Here’s a guess why this largesse happened. Previously I’ve only attracted a very occasional calendar and more often notecards, a little notepad and/or address labels. Earlier this year I’d given much more than I normally do to a charity. It was a one-time thing for a specific reason. If this charity sold my name to other charities as someone with deep pockets, shame on them.

Here are other examples of careless fundraising marketing. My friend mentioned that her dad had asked a prominent charity to stop sending mail and requests for money to her deceased mom. They didn’t heed his request, so he stopped sending checks.

My mom had a similar thing happen. Dad had donated to a nonprofit religiously, and she promised that she would continue to do so in his name but, she asked several times–both on the phone and in writing–would they please exchange her name for his. They never did.
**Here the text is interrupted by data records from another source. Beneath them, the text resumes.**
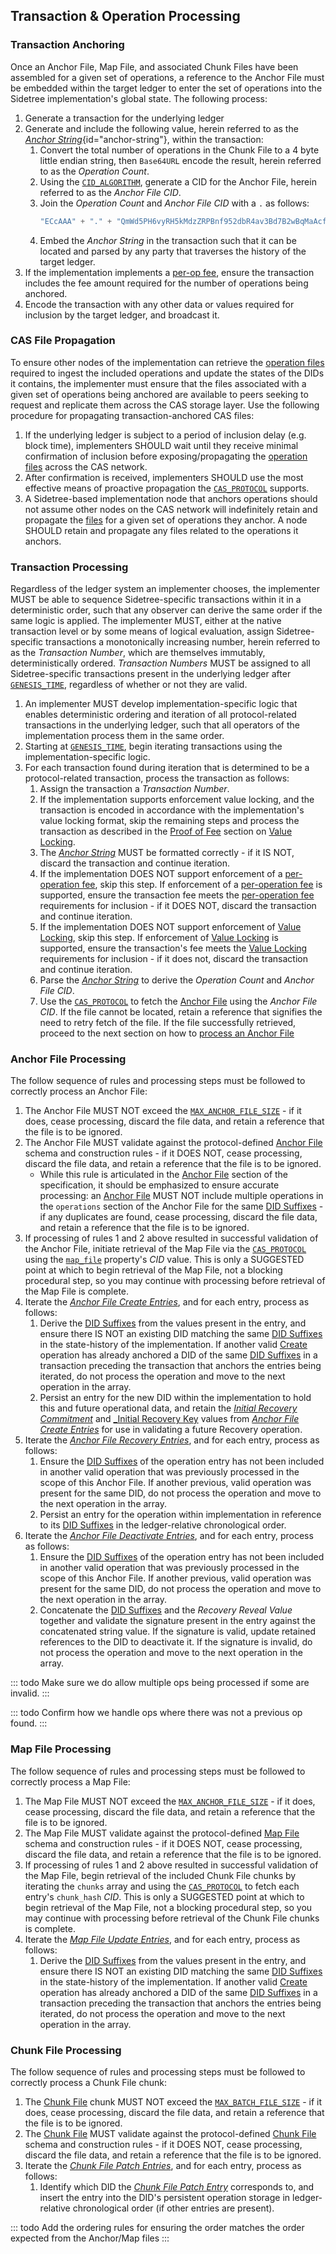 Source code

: ## Transaction & Operation Processing

### Transaction Anchoring

Once an Anchor File, Map File, and associated Chunk Files have been assembled for a given set of operations, a reference to the Anchor File must be embedded within the target ledger to enter the set of operations into the Sidetree implementation's global state. The following process:

1. Generate a transaction for the underlying ledger
2. Generate and include the following value, herein referred to as the [_Anchor String_](#anchor-string){id="anchor-string"}, within the transaction:
    1. Convert the total number of operations in the Chunk File to a 4 byte little endian string, then `Base64URL` encode the result, herein referred to as the _Operation Count_.
    2. Using the [`CID_ALGORITHM`](#cid-algorithm), generate a CID for the Anchor File, herein referred to as the _Anchor File CID_.
    3. Join the _Operation Count_ and _Anchor File CID_ with a `.` as follows:
        ```js
        "ECcAAA" + "." + "QmWd5PH6vyRH5kMdzZRPBnf952dbR4av3Bd7B2wBqMaAcf"
        ```
    4. Embed the _Anchor String_ in the transaction such that it can be located and parsed by any party that traverses the history of the target ledger.
2. If the implementation implements a [per-op fee](#proof-of-fee), ensure the transaction includes the fee amount required for the number of operations being anchored.
3. Encode the transaction with any other data or values required for inclusion by the target ledger, and broadcast it.

### CAS File Propagation

To ensure other nodes of the implementation can retrieve the [operation files](#file-structures) required to ingest the included operations and update the states of the DIDs it contains, the implementer must ensure that the files associated with a given set of operations being anchored are available to peers seeking to request and replicate them across the CAS storage layer. Use the following procedure for propagating transaction-anchored CAS files:

1. If the underlying ledger is subject to a period of inclusion delay (e.g. block time), implementers SHOULD wait until they receive minimal confirmation of inclusion before exposing/propagating the [operation files](#file-structures) across the CAS network.
2. After confirmation is received, implementers SHOULD use the most effective means of proactive propagation the [`CAS_PROTOCOL`](#cas-protocol) supports.
3. A Sidetree-based implementation node that anchors operations should not assume other nodes on the CAS network will indefinitely retain and propagate the [files](#file-structures) for a given set of operations they anchor. A node SHOULD retain and propagate any files related to the operations it anchors.

### Transaction Processing

Regardless of the ledger system an implementer chooses, the implementer MUST be able to sequence Sidetree-specific transactions within it in a deterministic order, such that any observer can derive the same order if the same logic is applied. The implementer MUST, either at the native transaction level or by some means of logical evaluation, assign Sidetree-specific transactions a monotonically increasing number, herein referred to as the _Transaction Number_, which are themselves immutably, deterministically ordered. _Transaction Numbers_ MUST be assigned to all Sidetree-specific transactions present in the underlying ledger after [`GENESIS_TIME`](#genesis-time), regardless of whether or not they are valid.

1. An implementer MUST develop implementation-specific logic that enables deterministic ordering and iteration of all protocol-related transactions in the underlying ledger, such that all operators of the implementation process them in the same order.
2. Starting at [`GENESIS_TIME`](#genesis-time), begin iterating transactions using the implementation-specific logic.
3. For each transaction found during iteration that is determined to be a protocol-related transaction, process the transaction as follows:
    1. Assign the transaction a _Transaction Number_.
    2. If the implementation supports enforcement value locking, and the transaction is encoded in accordance with the implementation's value locking format, skip the remaining steps and process the transaction as described in the [Proof of Fee](#proof-of-fee) section on [Value Locking](#value-locking).
    3. The [_Anchor String_](#anchor-string) MUST be formatted correctly - if it IS NOT, discard the transaction and continue iteration.
    4. If the implementation DOES NOT support enforcement of a [per-operation fee](#proof-of-fee), skip this step. If enforcement of a [per-operation fee](#proof-of-fee) is supported, ensure the transaction fee meets the [per-operation fee](#proof-of-fee) requirements for inclusion - if it DOES NOT, discard the transaction and continue iteration. 
    5. If the implementation DOES NOT support enforcement of [Value Locking](#value-locking), skip this step. If enforcement of [Value Locking](#value-locking) is supported, ensure the transaction's fee meets the [Value Locking](#value-locking) requirements for inclusion - if it does not, discard the transaction and continue iteration.
    6. Parse the [_Anchor String_](#anchor-string) to derive the _Operation Count_ and _Anchor File CID_.
    7. Use the [`CAS_PROTOCOL`](#cas-protocol) to fetch the [Anchor File](#anchor-file) using the _Anchor File CID_. If the file cannot be located, retain a reference that signifies the need to retry fetch of the file. If the file successfully retrieved, proceed to the next section on how to [process an Anchor File](#anchor-file-processing)

### Anchor File Processing

The follow sequence of rules and processing steps must be followed to correctly process an Anchor File:

1. The Anchor File MUST NOT exceed the [`MAX_ANCHOR_FILE_SIZE`](#max-anchor-file-size) - if it does, cease processing, discard the file data, and retain a reference that the file is to be ignored.
2. The Anchor File MUST validate against the protocol-defined [Anchor File](#anchor-file) schema and construction rules - if it DOES NOT, cease processing, discard the file data, and retain a reference that the file is to be ignored.
    - While this rule is articulated in the [Anchor File](#anchor-file) section of the specification, it should be emphasized to ensure accurate processing: an [Anchor File](#anchor-file) MUST NOT include multiple operations in the `operations` section of the Anchor File for the same [DID Suffixes](#did-suffix) - if any duplicates are found, cease processing, discard the file data, and retain a reference that the file is to be ignored.
3. If processing of rules 1 and 2 above resulted in successful validation of the Anchor File, initiate retrieval of the Map File via the [`CAS_PROTOCOL`](#cas-protocol) using the [`map_file`](#map-file-property) property's  _CID_ value. This is only a SUGGESTED point at which to begin retrieval of the Map File, not a blocking procedural step, so you may continue with processing before retrieval of the Map File is complete.
4. Iterate the [_Anchor File Create Entries_](#anchor-file-create-entry), and for each entry, process as follows:
    1. Derive the [DID Suffixes](#did-suffix) from the values present in the entry, and ensure there IS NOT an existing DID matching the same [DID Suffixes](#did-suffix) in the state-history of the implementation. If another valid [Create](#create) operation has already anchored a DID of the same [DID Suffixes](#did-suffix) in a transaction preceding the transaction that anchors the entries being iterated, do not process the operation and move to the next operation in the array.
    2. Persist an entry for the new DID within the implementation to hold this and future operational data, and retain the [_Initial Recovery Commitment_](#initial-recovery-commitment) and [_Initial Recovery Key](#initial-recovery-key) values from [_Anchor File Create Entries_](#anchor-file-create-entry) for use in validating a future Recovery operation.
4. Iterate the [_Anchor File Recovery Entries_](#anchor-file-recovery-entry), and for each entry, process as follows:
    1. Ensure the [DID Suffixes](#did-suffix) of the operation entry has not been included in another valid operation that was previously processed in the scope of this Anchor File. If another previous, valid operation was present for the same DID, do not process the operation and move to the next operation in the array.
    2. Persist an entry for the operation within implementation in reference to its [DID Suffixes](#did-suffix) in the ledger-relative chronological order.
5. Iterate the [_Anchor File Deactivate Entries_](#anchor-file-deactivate-entry), and for each entry, process as follows:
    1. Ensure the [DID Suffixes](#did-suffix) of the operation entry has not been included in another valid operation that was previously processed in the scope of this Anchor File. If another previous, valid operation was present for the same DID, do not process the operation and move to the next operation in the array.
    2. Concatenate the [DID Suffixes](#did-suffix) and the _Recovery Reveal Value_ together and validate the signature present in the entry against the concatenated string value. If the signature is valid, update retained references to the DID to deactivate it. If the signature is invalid, do not process the operation and move to the next operation in the array.
    

::: todo
Make sure we do allow multiple ops being processed if some are invalid.
:::

::: todo
Confirm how we handle ops where there was not a previous op found.
:::

### Map File Processing

The follow sequence of rules and processing steps must be followed to correctly process a Map File:

1. The Map File MUST NOT exceed the [`MAX_ANCHOR_FILE_SIZE`](#max-map-file-size) - if it does, cease processing, discard the file data, and retain a reference that the file is to be ignored.
2. The Map File MUST validate against the protocol-defined [Map File](#map-file) schema and construction rules - if it DOES NOT, cease processing, discard the file data, and retain a reference that the file is to be ignored.
3. If processing of rules 1 and 2 above resulted in successful validation of the Map File, begin retrieval of the included Chunk File chunks by iterating the `chunks` array and using the [`CAS_PROTOCOL`](#cas-protocol) to fetch each entry's `chunk_hash` _CID_. This is only a SUGGESTED point at which to begin retrieval of the Map File, not a blocking procedural step, so you may continue with processing before retrieval of the Chunk File chunks is complete.
4. Iterate the [_Map File Update Entries_](#map-file-update-entry), and for each entry, process as follows:
    1. Derive the [DID Suffixes](#did-suffix) from the values present in the entry, and ensure there IS NOT an existing DID matching the same [DID Suffixes](#did-suffix) in the state-history of the implementation. If another valid [Create](#create) operation has already anchored a DID of the same [DID Suffixes](#did-suffix) in a transaction preceding the transaction that anchors the entries being iterated, do not process the operation and move to the next operation in the array.

### Chunk File Processing

The follow sequence of rules and processing steps must be followed to correctly process a Chunk File chunk:

1. The [Chunk File](#chunk-file) chunk MUST NOT exceed the [`MAX_BATCH_FILE_SIZE`](#max-chunk-file-size) - if it does, cease processing, discard the file data, and retain a reference that the file is to be ignored.
2. The [Chunk File](#chunk-file) MUST validate against the protocol-defined [Chunk File](#chunk-file) schema and construction rules - if it DOES NOT, cease processing, discard the file data, and retain a reference that the file is to be ignored.
3. Iterate the [_Chunk File Patch Entries_](#chunk-file-patch-entry), and for each entry, process as follows:
    1. Identify which DID the [_Chunk File Patch Entry_](#chunk-file-patch-entry) corresponds to, and insert the entry into the DID's persistent operation storage in ledger-relative chronological order (if other entries are present).

::: todo
Add the ordering rules for ensuring the order matches the order expected from the Anchor/Map files
:::

<!-- 1. Every operation in the batch file must adhere to the following requirements to be considered a _well-formed operation_, one _not-well-formed_ operation in the batch file renders the entire transaction invalid:

   1. Follow the operation schema defined by the protocol, it must not have missing or additional properties.

   1. Must not exceed the operation size specified by the protocol.

   1. Must use the hashing algorithm specified by the protocol. -->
A friend launched a fund in his deceased wife’s name. He hit the ceiling when the phone would ring at dinnertime with the caller treating him as she would any cold call prospect. He was irritated that names of substantial donors such as he had been for years weren’t scrubbed from all the organization’s other fundraising lists.

I just received a request to attend an annual fund reception to honor the organization’s donors. It was also addressed to my husband who has been gone four years. The place should have a record of this. Lazy marketing.

Have you noticed sloppy fundraising outreach? Can you share fundraising efforts you admire?

Service of Passing the Buck at a Charity

Monday, March 27th, 2023


Image by Joseph V M from Pixabay

We submitted a large online donation to a major charity that involved sending an email thank you note to the person who made the contribution possible. There was a clearly marked slot for that. I wrote a note and provided the person’s email address.

He never received it.

When I followed up in an email the charity’s rep responded that the note goes out automatically and immediately—which I knew that it did in theory—and that it’s not the charity that does it–their vendor does. Sorry, she wrote, but they couldn’t retrieve the note.

I replied that all they had to do was to ask the vendor for it, which I expected her to do. I would have asked for that outcome had the donation been $5 or $10.

On the other hand, the responsiveness by a teensy charity about on online glitch–a onetime donation was stuck in the monthly category–was quick and helpful.

I’ve traditionally sent a check with a cover note listing the ways to contact the person to whom I want the charity to send an acknowledgement. I want them to know I’ve honored their beloved departed. But even doing it the old fashioned way I never know if the charity sends anything. Given that most people don’t thank, and if the donation comes at a time of grief and upset, the recipient might mean to but doesn’t.

I am beginning to lose my enthusiasm for this way of remembering or honoring a loved one.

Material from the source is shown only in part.